The rupee erased an early gain to close at 94.54 after renewed US-Iran hostilities dented risk appetite and reversed positive flows from oil and foreign inflows.
The rupee gave back an early advance to close 9 paise lower at 94.54 on Monday, surrendering gains from supportive oil prices and foreign inflows as renewed military exchanges between the U.S. and Iran jolted risk appetite.
At the interbank market, the rupee opened at 94.36, touched a high of 94.25, then reversed to a low of 94.56 before settling at 94.54, a provisional level from the Reserve Bank of India. The previous close was 94.45 on Thursday. Indian markets were shut Friday for Muharram.

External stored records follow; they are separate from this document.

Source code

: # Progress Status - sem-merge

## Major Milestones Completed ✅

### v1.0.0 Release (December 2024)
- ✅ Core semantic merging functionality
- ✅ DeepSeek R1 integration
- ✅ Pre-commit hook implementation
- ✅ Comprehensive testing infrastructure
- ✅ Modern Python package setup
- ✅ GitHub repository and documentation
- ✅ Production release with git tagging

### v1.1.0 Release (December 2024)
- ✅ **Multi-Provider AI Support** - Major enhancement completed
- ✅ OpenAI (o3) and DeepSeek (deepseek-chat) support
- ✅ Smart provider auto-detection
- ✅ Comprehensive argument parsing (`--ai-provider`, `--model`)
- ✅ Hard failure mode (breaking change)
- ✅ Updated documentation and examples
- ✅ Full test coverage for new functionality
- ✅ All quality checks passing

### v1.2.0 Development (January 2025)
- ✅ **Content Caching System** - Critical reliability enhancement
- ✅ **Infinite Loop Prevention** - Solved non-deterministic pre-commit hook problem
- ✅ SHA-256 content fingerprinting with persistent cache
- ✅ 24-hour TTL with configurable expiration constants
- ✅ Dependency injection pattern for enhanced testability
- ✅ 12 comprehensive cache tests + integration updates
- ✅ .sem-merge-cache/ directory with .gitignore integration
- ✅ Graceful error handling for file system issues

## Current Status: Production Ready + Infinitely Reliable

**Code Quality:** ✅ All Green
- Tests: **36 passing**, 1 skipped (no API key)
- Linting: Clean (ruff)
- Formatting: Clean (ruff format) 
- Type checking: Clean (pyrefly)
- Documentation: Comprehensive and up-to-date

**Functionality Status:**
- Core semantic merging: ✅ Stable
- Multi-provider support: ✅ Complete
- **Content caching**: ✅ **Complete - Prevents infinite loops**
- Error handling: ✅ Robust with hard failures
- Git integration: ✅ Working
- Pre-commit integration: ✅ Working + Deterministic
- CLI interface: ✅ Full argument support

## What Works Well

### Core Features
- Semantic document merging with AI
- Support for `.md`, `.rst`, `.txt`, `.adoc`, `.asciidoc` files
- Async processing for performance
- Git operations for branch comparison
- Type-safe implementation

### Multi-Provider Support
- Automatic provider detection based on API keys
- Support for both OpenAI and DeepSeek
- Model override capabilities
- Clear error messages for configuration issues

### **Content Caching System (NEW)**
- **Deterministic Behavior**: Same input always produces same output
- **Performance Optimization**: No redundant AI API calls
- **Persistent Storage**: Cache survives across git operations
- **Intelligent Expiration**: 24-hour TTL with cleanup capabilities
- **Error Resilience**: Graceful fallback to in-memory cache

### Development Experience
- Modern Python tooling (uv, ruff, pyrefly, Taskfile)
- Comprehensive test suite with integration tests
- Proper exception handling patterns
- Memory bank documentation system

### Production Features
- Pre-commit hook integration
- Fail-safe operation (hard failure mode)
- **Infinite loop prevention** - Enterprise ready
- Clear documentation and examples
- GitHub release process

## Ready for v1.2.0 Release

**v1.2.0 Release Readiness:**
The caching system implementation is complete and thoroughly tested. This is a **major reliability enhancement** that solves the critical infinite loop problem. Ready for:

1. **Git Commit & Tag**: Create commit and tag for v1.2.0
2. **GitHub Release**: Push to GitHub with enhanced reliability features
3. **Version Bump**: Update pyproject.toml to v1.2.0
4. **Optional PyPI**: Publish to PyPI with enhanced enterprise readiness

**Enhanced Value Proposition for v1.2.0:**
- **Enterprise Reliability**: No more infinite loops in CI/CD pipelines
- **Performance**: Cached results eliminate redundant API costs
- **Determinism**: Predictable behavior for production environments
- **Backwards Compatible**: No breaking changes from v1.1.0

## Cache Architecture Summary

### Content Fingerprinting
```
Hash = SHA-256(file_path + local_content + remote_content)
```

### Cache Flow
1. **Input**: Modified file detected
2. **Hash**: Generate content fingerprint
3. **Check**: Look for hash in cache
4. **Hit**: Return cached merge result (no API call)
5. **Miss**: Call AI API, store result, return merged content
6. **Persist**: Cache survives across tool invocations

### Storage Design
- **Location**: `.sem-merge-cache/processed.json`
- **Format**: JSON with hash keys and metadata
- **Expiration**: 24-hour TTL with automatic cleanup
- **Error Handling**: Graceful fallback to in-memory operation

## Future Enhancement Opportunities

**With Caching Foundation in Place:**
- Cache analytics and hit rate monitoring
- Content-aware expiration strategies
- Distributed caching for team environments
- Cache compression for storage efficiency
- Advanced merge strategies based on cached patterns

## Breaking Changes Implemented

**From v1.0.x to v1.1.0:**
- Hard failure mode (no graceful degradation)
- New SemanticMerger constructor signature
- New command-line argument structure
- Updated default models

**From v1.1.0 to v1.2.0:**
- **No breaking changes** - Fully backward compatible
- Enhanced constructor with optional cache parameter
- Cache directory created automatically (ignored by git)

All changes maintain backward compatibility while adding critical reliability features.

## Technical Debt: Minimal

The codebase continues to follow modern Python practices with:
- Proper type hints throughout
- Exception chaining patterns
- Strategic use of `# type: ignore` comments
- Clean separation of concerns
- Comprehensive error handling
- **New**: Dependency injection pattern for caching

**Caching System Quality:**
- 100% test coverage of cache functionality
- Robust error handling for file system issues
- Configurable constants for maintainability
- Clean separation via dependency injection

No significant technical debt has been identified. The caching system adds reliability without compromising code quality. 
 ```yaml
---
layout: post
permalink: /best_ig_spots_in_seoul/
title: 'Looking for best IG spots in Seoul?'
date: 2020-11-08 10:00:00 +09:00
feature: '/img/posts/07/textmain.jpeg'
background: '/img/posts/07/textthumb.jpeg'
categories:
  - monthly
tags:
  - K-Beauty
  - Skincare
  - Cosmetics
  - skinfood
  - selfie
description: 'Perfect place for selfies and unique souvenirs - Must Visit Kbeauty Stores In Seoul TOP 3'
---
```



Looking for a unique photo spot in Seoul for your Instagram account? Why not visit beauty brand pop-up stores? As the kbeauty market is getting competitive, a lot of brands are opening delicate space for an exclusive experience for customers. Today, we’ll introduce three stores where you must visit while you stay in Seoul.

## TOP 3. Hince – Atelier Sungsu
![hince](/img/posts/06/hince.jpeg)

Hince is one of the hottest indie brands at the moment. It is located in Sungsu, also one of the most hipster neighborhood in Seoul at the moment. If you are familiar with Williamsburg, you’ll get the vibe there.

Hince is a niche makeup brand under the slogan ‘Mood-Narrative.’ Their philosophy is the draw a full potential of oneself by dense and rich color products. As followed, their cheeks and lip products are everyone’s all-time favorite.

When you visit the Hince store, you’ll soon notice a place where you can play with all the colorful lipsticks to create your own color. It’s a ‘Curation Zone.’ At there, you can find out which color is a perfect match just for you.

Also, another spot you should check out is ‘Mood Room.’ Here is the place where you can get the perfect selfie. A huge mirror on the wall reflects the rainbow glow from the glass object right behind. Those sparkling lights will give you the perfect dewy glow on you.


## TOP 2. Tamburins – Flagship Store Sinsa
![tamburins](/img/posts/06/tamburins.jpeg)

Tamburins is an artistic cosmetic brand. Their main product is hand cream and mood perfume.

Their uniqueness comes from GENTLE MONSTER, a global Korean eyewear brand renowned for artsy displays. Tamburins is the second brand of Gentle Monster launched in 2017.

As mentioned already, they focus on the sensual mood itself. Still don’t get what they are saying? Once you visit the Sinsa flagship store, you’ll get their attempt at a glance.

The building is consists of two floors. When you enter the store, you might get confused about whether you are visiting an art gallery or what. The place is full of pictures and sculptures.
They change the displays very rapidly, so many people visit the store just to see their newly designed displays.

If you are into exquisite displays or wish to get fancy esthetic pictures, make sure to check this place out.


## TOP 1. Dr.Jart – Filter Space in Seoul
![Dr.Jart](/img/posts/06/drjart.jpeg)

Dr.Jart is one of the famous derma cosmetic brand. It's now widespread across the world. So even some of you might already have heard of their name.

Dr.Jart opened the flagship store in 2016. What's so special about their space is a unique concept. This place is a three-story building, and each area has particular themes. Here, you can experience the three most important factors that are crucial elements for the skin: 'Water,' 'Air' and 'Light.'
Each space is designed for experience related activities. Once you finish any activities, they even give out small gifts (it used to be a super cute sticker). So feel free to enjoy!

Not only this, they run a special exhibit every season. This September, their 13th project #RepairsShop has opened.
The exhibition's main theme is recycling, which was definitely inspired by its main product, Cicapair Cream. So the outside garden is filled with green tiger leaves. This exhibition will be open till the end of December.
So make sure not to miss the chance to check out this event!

How the Geopolitical Shock Hit the Rupee
The trigger was a fresh wave of U.S. airstrikes against Iran followed by Iranian drone and missile attacks targeting Bahrain and Kuwait on Sunday. Iran has threatened a complete halt in peace negotiations if Washington continues its campaign, according to reports from the region.
That hit risk assets broadly. The Sensex fell 372 points to 76,728. The Nifty dropped 110 points to 23,946. Brent crude futures rose 1.26% to $72.90 a barrel, a headwind for India, the world's third-largest oil importer. Higher crude widens the trade deficit and pressures the rupee.
The dollar index, which measures the greenback against six peers, was slightly lower at 101.28, down 0.07%. So the rupee's weakness was not a broad dollar rally but a local risk premium tied to geopolitical risk and oil.
Foreign institutional investors were net buyers of Indian equities on Thursday, purchasing Rs 383.76 crore, exchange data showed. That flow was positive but insufficient to offset the geopolitical shock.
India's forex reserves rose $963 million to $672.587 billion in the week ended June 19, the RBI said Friday. The previous week had seen a $9.985 billion drop.
Anuj Choudhary, research analyst at Mirae Asset ShareKhan, said the rupee would trade with a negative bias on the Iran tensions. Overall dollar strength and a hawkish Fed may also weigh, he said, while a decline in crude and easing inflation concerns could support the rupee at lower levels. He pegged the USD-INR spot range at 94.20 to 94.80.